## Work required
Your answer must be every record below, written out exactly as it appears.

## Records from a data source
● ● ● ●

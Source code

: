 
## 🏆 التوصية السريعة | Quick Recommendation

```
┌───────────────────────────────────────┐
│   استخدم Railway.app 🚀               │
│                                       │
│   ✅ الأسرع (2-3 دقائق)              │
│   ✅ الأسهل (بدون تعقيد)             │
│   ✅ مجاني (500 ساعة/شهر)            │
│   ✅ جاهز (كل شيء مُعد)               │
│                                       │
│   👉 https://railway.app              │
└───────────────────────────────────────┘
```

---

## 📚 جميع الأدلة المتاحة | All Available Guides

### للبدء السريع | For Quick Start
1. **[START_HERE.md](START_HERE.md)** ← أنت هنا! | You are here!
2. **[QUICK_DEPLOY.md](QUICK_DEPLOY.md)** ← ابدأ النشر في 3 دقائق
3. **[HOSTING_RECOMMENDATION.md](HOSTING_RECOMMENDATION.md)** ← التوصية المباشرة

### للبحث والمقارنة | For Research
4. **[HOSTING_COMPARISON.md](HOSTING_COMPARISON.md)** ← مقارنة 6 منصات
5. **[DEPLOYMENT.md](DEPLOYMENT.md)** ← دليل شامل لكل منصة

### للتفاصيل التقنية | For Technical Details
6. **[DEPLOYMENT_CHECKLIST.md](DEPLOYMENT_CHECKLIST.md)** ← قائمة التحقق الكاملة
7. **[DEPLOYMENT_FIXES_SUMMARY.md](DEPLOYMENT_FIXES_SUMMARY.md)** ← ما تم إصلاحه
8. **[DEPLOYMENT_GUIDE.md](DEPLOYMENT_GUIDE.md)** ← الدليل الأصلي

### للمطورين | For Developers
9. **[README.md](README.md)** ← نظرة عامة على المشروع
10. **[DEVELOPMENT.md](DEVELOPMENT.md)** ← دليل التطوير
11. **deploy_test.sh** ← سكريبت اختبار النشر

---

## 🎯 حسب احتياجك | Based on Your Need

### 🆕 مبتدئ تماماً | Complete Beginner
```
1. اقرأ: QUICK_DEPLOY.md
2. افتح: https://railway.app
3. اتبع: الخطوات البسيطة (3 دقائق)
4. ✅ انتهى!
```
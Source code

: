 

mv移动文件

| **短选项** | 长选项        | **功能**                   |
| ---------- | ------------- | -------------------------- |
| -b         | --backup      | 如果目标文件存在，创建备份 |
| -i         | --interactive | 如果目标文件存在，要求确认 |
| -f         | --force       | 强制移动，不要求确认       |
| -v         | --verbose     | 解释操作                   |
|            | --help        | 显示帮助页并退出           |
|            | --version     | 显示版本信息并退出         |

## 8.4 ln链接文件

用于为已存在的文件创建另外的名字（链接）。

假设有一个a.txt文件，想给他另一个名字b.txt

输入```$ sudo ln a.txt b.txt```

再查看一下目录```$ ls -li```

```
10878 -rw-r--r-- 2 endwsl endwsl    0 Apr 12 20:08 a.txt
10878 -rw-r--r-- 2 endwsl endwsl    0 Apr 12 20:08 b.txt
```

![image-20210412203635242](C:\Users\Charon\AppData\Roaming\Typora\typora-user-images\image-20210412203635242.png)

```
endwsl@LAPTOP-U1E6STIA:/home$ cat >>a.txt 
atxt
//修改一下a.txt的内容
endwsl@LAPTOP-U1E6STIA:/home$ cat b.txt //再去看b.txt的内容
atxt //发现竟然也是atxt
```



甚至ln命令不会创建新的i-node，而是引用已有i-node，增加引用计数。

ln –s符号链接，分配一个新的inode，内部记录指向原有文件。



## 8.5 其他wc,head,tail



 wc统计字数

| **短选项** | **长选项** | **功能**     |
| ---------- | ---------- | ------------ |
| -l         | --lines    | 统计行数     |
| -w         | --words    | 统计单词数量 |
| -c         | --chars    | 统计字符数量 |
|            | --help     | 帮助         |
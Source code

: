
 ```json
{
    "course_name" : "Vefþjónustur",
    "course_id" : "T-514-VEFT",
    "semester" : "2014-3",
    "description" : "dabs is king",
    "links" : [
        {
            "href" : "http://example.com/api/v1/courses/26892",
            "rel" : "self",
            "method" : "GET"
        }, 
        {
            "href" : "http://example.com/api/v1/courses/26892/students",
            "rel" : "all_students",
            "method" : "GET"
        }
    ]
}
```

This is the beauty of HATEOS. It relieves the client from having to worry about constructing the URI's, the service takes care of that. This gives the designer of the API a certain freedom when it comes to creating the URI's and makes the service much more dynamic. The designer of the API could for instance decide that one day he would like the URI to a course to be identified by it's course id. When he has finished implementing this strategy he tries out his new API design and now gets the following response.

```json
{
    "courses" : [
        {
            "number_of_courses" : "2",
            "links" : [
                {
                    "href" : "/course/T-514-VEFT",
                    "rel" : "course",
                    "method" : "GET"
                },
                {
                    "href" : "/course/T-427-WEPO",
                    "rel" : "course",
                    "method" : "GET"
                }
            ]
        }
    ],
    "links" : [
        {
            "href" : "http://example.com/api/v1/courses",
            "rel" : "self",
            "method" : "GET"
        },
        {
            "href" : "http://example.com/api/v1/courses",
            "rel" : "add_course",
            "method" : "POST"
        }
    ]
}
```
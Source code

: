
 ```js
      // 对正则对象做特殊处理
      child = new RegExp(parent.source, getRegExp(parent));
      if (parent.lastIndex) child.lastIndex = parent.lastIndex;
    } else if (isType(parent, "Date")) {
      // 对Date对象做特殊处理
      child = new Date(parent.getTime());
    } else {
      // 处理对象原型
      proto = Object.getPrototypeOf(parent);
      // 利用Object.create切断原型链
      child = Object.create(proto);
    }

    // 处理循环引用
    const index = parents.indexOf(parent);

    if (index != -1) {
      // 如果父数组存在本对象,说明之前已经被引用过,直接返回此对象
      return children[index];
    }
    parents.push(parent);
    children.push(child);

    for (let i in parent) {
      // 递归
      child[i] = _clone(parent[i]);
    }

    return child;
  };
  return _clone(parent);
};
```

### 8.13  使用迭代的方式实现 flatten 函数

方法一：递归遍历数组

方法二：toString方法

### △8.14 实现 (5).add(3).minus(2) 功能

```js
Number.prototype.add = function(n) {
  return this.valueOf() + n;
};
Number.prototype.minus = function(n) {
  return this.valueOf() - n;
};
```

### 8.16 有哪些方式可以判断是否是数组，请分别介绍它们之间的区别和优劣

● ● ● ●

## Answer box
Source code

: 
## 🏆 التوصية السريعة | Quick Recommendation

```
┌───────────────────────────────────────┐
│   استخدم Railway.app 🚀               │
│                                       │
│   ✅ الأسرع (2-3 دقائق)              │
│   ✅ الأسهل (بدون تعقيد)             │
│   ✅ مجاني (500 ساعة/شهر)            │
│   ✅ جاهز (كل شيء مُعد)               │
│                                       │
│   👉 https://railway.app              │
└───────────────────────────────────────┘
```

---

## 📚 جميع الأدلة المتاحة | All Available Guides

### للبدء السريع | For Quick Start
1. **[START_HERE.md](START_HERE.md)** ← أنت هنا! | You are here!
2. **[QUICK_DEPLOY.md](QUICK_DEPLOY.md)** ← ابدأ النشر في 3 دقائق
3. **[HOSTING_RECOMMENDATION.md](HOSTING_RECOMMENDATION.md)** ← التوصية المباشرة

### للبحث والمقارنة | For Research
4. **[HOSTING_COMPARISON.md](HOSTING_COMPARISON.md)** ← مقارنة 6 منصات
5. **[DEPLOYMENT.md](DEPLOYMENT.md)** ← دليل شامل لكل منصة

### للتفاصيل التقنية | For Technical Details
6. **[DEPLOYMENT_CHECKLIST.md](DEPLOYMENT_CHECKLIST.md)** ← قائمة التحقق الكاملة
7. **[DEPLOYMENT_FIXES_SUMMARY.md](DEPLOYMENT_FIXES_SUMMARY.md)** ← ما تم إصلاحه
8. **[DEPLOYMENT_GUIDE.md](DEPLOYMENT_GUIDE.md)** ← الدليل الأصلي

### للمطورين | For Developers
9. **[README.md](README.md)** ← نظرة عامة على المشروع
10. **[DEVELOPMENT.md](DEVELOPMENT.md)** ← دليل التطوير
11. **deploy_test.sh** ← سكريبت اختبار النشر

---

## 🎯 حسب احتياجك | Based on Your Need

### 🆕 مبتدئ تماماً | Complete Beginner
```
1. اقرأ: QUICK_DEPLOY.md
2. افتح: https://railway.app
3. اتبع: الخطوات البسيطة (3 دقائق)
4. ✅ انتهى!
```
Source code

: 

mv移动文件

| **短选项** | 长选项        | **功能**                   |
| ---------- | ------------- | -------------------------- |
| -b         | --backup      | 如果目标文件存在，创建备份 |
| -i         | --interactive | 如果目标文件存在，要求确认 |
| -f         | --force       | 强制移动，不要求确认       |
| -v         | --verbose     | 解释操作                   |
|            | --help        | 显示帮助页并退出           |
|            | --version     | 显示版本信息并退出         |

## 8.4 ln链接文件

用于为已存在的文件创建另外的名字（链接）。

假设有一个a.txt文件，想给他另一个名字b.txt

输入```$ sudo ln a.txt b.txt```

再查看一下目录```$ ls -li```

```
10878 -rw-r--r-- 2 endwsl endwsl    0 Apr 12 20:08 a.txt
10878 -rw-r--r-- 2 endwsl endwsl    0 Apr 12 20:08 b.txt
```

![image-20210412203635242](C:\Users\Charon\AppData\Roaming\Typora\typora-user-images\image-20210412203635242.png)

```
endwsl@LAPTOP-U1E6STIA:/home$ cat >>a.txt 
atxt
//修改一下a.txt的内容
endwsl@LAPTOP-U1E6STIA:/home$ cat b.txt //再去看b.txt的内容
atxt //发现竟然也是atxt
```



甚至ln命令不会创建新的i-node，而是引用已有i-node，增加引用计数。

ln –s符号链接，分配一个新的inode，内部记录指向原有文件。



## 8.5 其他wc,head,tail



 wc统计字数

| **短选项** | **长选项** | **功能**     |
| ---------- | ---------- | ------------ |
| -l         | --lines    | 统计行数     |
| -w         | --words    | 统计单词数量 |
| -c         | --chars    | 统计字符数量 |
|            | --help     | 帮助         |
Source code

:
 ```json
{
    "course_name" : "Vefþjónustur",
    "course_id" : "T-514-VEFT",
    "semester" : "2014-3",
    "description" : "dabs is king",
    "links" : [
        {
            "href" : "http://example.com/api/v1/courses/26892",
            "rel" : "self",
            "method" : "GET"
        }, 
        {
            "href" : "http://example.com/api/v1/courses/26892/students",
            "rel" : "all_students",
            "method" : "GET"
        }
    ]
}
```

This is the beauty of HATEOS. It relieves the client from having to worry about constructing the URI's, the service takes care of that. This gives the designer of the API a certain freedom when it comes to creating the URI's and makes the service much more dynamic. The designer of the API could for instance decide that one day he would like the URI to a course to be identified by it's course id. When he has finished implementing this strategy he tries out his new API design and now gets the following response.

```json
{
    "courses" : [
        {
            "number_of_courses" : "2",
            "links" : [
                {
                    "href" : "/course/T-514-VEFT",
                    "rel" : "course",
                    "method" : "GET"
                },
                {
                    "href" : "/course/T-427-WEPO",
                    "rel" : "course",
                    "method" : "GET"
                }
            ]
        }
    ],
    "links" : [
        {
            "href" : "http://example.com/api/v1/courses",
            "rel" : "self",
            "method" : "GET"
        },
        {
            "href" : "http://example.com/api/v1/courses",
            "rel" : "add_course",
            "method" : "POST"
        }
    ]
}
```
Source code

:
 ```js
      // 对正则对象做特殊处理
      child = new RegExp(parent.source, getRegExp(parent));
      if (parent.lastIndex) child.lastIndex = parent.lastIndex;
    } else if (isType(parent, "Date")) {
      // 对Date对象做特殊处理
      child = new Date(parent.getTime());
    } else {
      // 处理对象原型
      proto = Object.getPrototypeOf(parent);
      // 利用Object.create切断原型链
      child = Object.create(proto);
    }

    // 处理循环引用
    const index = parents.indexOf(parent);

    if (index != -1) {
      // 如果父数组存在本对象,说明之前已经被引用过,直接返回此对象
      return children[index];
    }
    parents.push(parent);
    children.push(child);

    for (let i in parent) {
      // 递归
      child[i] = _clone(parent[i]);
    }

    return child;
  };
  return _clone(parent);
};
```

### 8.13  使用迭代的方式实现 flatten 函数

方法一：递归遍历数组

方法二：toString方法

### △8.14 实现 (5).add(3).minus(2) 功能

```js
Number.prototype.add = function(n) {
  return this.valueOf() + n;
};
Number.prototype.minus = function(n) {
  return this.valueOf() - n;
};
```

### 8.16 有哪些方式可以判断是否是数组，请分别介绍它们之间的区别和优劣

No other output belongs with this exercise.